De mon point de vue, le CDI a fait beaucoup plus de mal au travail que le CDD.

Dans un grand groupe, il y a une scission insupportable entre les CDD d’un côté, qui stressent, les yeux rivés sur le terme de leur contrat, et les CDI, de l’autre, qui pensent pouvoir se reposer sur leurs lauriers.

De mon point de vue, c’est à chacun de se prendre en charge et d’imaginer son parcours. Lorsqu’on commence à être bien dans une entreprise, il faut la quitter et se mettre en risque. C’est le seul moyen de conserver son employabilité. Ce doit être une démarche personnelle, une initiative que chacun prend en fonction de ses contraintes personnelles à un moment donné.

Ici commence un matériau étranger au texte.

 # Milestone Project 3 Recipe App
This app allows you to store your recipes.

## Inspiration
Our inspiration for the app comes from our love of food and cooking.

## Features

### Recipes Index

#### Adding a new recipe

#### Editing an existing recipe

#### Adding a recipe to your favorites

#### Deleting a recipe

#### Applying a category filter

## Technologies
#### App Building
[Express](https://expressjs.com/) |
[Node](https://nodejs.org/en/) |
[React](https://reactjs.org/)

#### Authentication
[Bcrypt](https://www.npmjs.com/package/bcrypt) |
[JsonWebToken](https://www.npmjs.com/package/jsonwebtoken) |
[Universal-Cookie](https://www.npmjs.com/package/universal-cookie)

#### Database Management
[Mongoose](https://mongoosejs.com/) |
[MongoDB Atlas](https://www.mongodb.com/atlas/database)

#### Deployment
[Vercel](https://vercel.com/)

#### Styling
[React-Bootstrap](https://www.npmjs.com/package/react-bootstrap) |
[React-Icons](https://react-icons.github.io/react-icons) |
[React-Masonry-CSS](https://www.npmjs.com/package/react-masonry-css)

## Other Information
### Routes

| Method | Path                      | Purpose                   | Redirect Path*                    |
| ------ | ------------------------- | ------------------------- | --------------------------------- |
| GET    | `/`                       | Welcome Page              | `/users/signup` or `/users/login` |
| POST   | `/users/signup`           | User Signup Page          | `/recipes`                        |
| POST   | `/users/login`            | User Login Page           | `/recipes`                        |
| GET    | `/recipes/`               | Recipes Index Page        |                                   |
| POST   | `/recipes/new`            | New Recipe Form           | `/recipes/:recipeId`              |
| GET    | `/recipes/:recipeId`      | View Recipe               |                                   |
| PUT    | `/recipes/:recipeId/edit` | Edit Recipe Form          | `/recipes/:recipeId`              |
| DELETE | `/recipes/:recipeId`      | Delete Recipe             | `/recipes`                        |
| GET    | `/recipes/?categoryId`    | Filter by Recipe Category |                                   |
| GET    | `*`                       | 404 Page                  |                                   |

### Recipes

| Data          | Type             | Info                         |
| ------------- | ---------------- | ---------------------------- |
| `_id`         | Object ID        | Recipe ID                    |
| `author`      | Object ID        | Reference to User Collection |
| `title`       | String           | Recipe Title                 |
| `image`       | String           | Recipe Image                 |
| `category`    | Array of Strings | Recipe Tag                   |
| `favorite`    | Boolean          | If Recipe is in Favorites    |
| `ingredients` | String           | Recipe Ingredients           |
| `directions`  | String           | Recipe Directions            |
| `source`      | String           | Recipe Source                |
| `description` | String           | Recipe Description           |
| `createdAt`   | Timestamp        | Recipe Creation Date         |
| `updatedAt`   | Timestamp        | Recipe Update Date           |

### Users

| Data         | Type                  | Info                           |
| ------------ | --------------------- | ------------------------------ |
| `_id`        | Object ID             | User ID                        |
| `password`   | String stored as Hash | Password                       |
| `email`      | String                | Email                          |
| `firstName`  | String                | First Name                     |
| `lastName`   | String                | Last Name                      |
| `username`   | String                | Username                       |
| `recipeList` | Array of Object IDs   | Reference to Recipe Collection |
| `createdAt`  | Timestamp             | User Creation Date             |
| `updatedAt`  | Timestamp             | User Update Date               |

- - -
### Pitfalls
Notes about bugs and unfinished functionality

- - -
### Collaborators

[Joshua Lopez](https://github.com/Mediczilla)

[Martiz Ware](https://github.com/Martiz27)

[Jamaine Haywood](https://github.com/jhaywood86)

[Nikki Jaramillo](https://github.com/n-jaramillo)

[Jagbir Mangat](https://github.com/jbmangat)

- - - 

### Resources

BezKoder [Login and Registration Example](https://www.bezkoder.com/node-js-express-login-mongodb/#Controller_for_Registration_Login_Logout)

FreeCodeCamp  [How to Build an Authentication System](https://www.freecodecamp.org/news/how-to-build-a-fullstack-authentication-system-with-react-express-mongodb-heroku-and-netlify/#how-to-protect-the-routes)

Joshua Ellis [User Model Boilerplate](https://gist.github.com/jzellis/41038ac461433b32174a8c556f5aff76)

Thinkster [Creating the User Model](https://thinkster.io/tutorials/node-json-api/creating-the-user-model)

Il faut admettre que tout le monde ne fonctionne pas sur un modèle unique.

Tout le monde n’a pas les mêmes aspirations, ni les mêmes bagages, contraintes, motivations, rapport au travail… et ces facteurs sont à géométrie variable.  On peut vouloir être nomade ou/puis sédentaire, hédoniste ou/puis compétiteur. Le monde du travail a besoin de tous les profils et tous les profils devraient pouvoir trouver leur compte dans le marché du travail et passer d’une étape à l’autre en toute fluidité.

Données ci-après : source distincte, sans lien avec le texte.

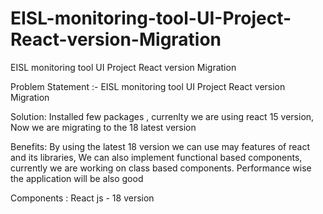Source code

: # EISL-monitoring-tool-UI-Project-React-version-Migration
EISL monitoring tool UI Project React version Migration

Problem Statement :-  EISL monitoring tool UI Project React version Migration

Solution: Installed few packages , currenlty we are using react 15 version, Now we are migrating to the 18 latest version

Benefits: By using the latest 18 version we can use may features of react and its libraries, We can also implement functional based components, currently we are working on class based components. Performance wise the application will be also good

Components : React js - 18 version
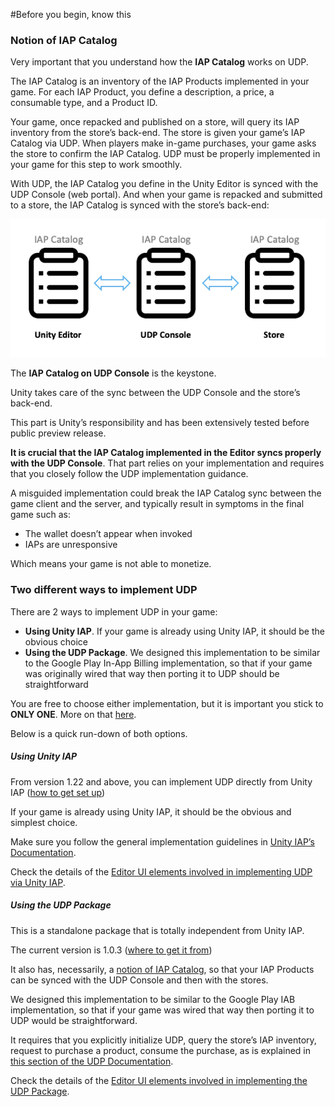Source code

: #Before you begin, know this 

### Notion of IAP Catalog

Very important that you understand how the **IAP Catalog** works on UDP.

The IAP Catalog is an inventory of the IAP Products implemented in your game. For each IAP Product, you define a description, a price, a consumable type, and a Product ID.

Your game, once repacked and published on a store, will query its IAP inventory from the store’s back-end. The store is given your game’s IAP Catalog via UDP. When players make in-game purchases, your game asks the store to confirm the IAP Catalog. UDP must be properly implemented in your game for this step to work smoothly.

With UDP, the IAP Catalog you define in the Unity Editor is synced with the UDP Console (web portal). And when your game is repacked and submitted to a store, the IAP Catalog is synced with the store’s back-end:

![img](images/image_1.png)

The **IAP Catalog on UDP Console** is the keystone.

Unity takes care of the sync between the UDP Console and the store’s back-end.

This part is Unity’s responsibility and has been extensively tested before public preview release.

**It is crucial that the IAP Catalog implemented in the Editor syncs properly with the UDP Console**. That part relies on your implementation and requires that you closely follow the UDP implementation guidance.

A misguided implementation could break the IAP Catalog sync between the game client and the server, and typically result in symptoms in the final game such as:

- The wallet doesn’t appear when invoked
- IAPs are unresponsive

Which means your game is not able to monetize. 

### Two different ways to implement UDP

There are 2 ways to implement UDP in your game:

- **Using Unity IAP**. If your game is already using Unity IAP, it should be the obvious choice
- **Using the UDP Package**. We designed this implementation to be similar to the Google Play In-App Billing implementation, so that if your game was originally wired that way then porting it to UDP should be straightforward

You are free to choose either implementation, but it is important you stick to **ONLY ONE**. More on that [here](Do_not_mix_the_implementations.md). 

Below is a quick run-down of both options.

##### Using Unity IAP

From version 1.22 and above, you can implement UDP directly from Unity IAP ([how to get set up](Using_Unity_IAP_detail.md))

If your game is already using Unity IAP, it should be the obvious and simplest choice.

Make sure you follow the general implementation guidelines in [Unity IAP’s Documentation](https://docs.unity3d.com/Manual/UnityIAP.html).

Check the details of the [Editor UI elements involved in implementing UDP via Unity IAP](Editor_UI_elements_for_UDP_implementation_via_Unity_IAP.md).

##### Using the UDP Package

This is a standalone package that is totally independent from Unity IAP.

The current version is 1.0.3 ([where to get it from](UDP_Package.md))

It also has, necessarily, a [notion of IAP Catalog](Before_you_begin_know_this.md), so that your IAP Products can be synced with the UDP Console and then with the stores. 

We designed this implementation to be similar to the Google Play IAB implementation, so that if your game was wired that way then porting it to UDP would be straightforward.

It requires that you explicitly initialize UDP, query the store’s IAP inventory, request to purchase a product, consume the purchase, as is explained in [this section of the UDP Documentation](Implementing_UDP_in-app_purchases.md).

Check the details of the [Editor UI elements involved in implementing the UDP Package](Editor_UI_elements_for_UDP_implementation_via_UDP_Package.md).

C’est un changement de logiciel aussi pour l’entreprise. Comment fluidifier les parcours, dans l’intérêt des deux parties ? Les entreprises d’un même écosystème pourrait-elle s’entendre pour faciliter les passages de l’une à l’autre ? C’est une idée à creuser et qui pourrait convenir au monde des start-ups qui grandissent dans des écosystèmes très denses.

 

Quels champs de réflexion ce témoignage ouvre-t-il pour 2IES ?

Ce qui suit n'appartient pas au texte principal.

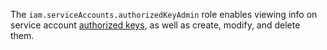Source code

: The `iam.serviceAccounts.authorizedKeyAdmin` role enables viewing info on service account [authorized keys](../../../iam/concepts/authorization/key.md), as well as create, modify, and delete them.
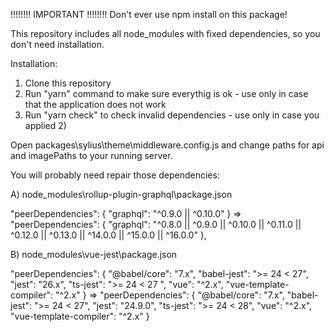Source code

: !!!!!!!! IMPORTANT !!!!!!!!
Don't ever use npm install on this package!

This repository includes all node_modules with fixed dependencies, so you don't need installation.

Installation:
1) Clone this repository
2) Run "yarn" command to make sure everythig is ok - use only in case that the application does not work
3) Run "yarn check" to check invalid dependencies - use only in case you applied 2)

Open packages\sylius\theme\middleware.config.js and change paths for api and imagePaths to your running server.

You will probably need repair those dependencies:

A) node_modules\rollup-plugin-graphql\package.json

"peerDependencies": {
    "graphql": "^0.9.0 || ^0.10.0"
} =>
"peerDependencies": {
    "graphql": "^0.8.0 || ^0.9.0 || ^0.10.0 || ^0.11.0 || ^0.12.0 || ^0.13.0 || ^14.0.0 || ^15.0.0 || ^16.0.0"
},

B) node_modules\vue-jest\package.json

"peerDependencies": {
    "@babel/core": "7.x",
    "babel-jest": ">= 24 < 27",
    "jest": "26.x",
    "ts-jest": ">= 24 < 27 ",
    "vue": "^2.x",
    "vue-template-compiler": "^2.x"
} =>
  "peerDependencies": {
    "@babel/core": "7.x",
    "babel-jest": ">= 24 < 27",
    "jest": "24.9.0",
    "ts-jest": ">= 24 < 28",
    "vue": "^2.x",
    "vue-template-compiler": "^2.x"
  }
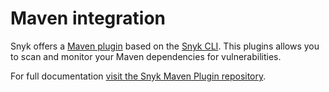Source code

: # Maven integration

Snyk offers a [Maven plugin](https://github.com/snyk/snyk-maven-plugin) based on the [Snyk CLI](https://docs.snyk.io/snyk-cli/guides-for-our-cli/cli-reference). This plugins allows you to scan and monitor your Maven dependencies for vulnerabilities.

For full documentation [visit the Snyk Maven Plugin repository](https://github.com/snyk/snyk-maven-plugin).
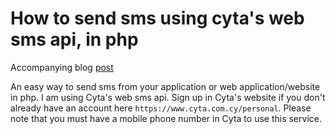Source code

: How to send sms using cyta's web sms api, in php
========================
Accompanying blog [post](http://karagiorgis.info/blog/send-sms-using-cytas-web-sms-api-php/ "Blog Post")

An easy way to send sms from your application or web application/website in php. I am using Cyta's web sms api. Sign up in Cyta's website if you don't already have an account here `https://www.cyta.com.cy/personal`. Please note that you must have a mobile phone number in Cyta to use this service.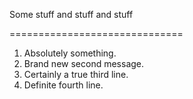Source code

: Some stuff and stuff and stuff

==============================

1. Absolutely something.
2. Brand new second message.
3. Certainly a true third line.
4. Definite fourth line.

  • Cet entretien montre que les différences culturelles ne se réduisent pas à des distinctions entre générations ou entre tailles d’entreprises. A l’instar d’entreprises « établies » et de taille supérieure, les start-up vivent aussi ces grands écarts, notamment des écarts culturels relativement complexes. Toutes les entreprises doivent apprendre à gérer cette « élasticité ». L’ensemble des travailleurs vit cette évolution de la relation de travail.

 

  • Le rapport au travail évolue et l’entreprise est de plus en plus perçue comme une étape dans un parcours professionnel et personnel. Un passage qui sera plus ou moins court, à la discrétion d’un travailleur de plus en plus impatient et exigeant. Les petites entreprises doivent pouvoir gérer ce turn-over important et semblent manquer d’outils pour le faire. Une relation de travail plus contractuelle serait-elle une voie ? Dans un contexte où le rapport de force entre employeurs et collaborateurs semble s’inverser, c’est une piste qui mérite d’être regardée.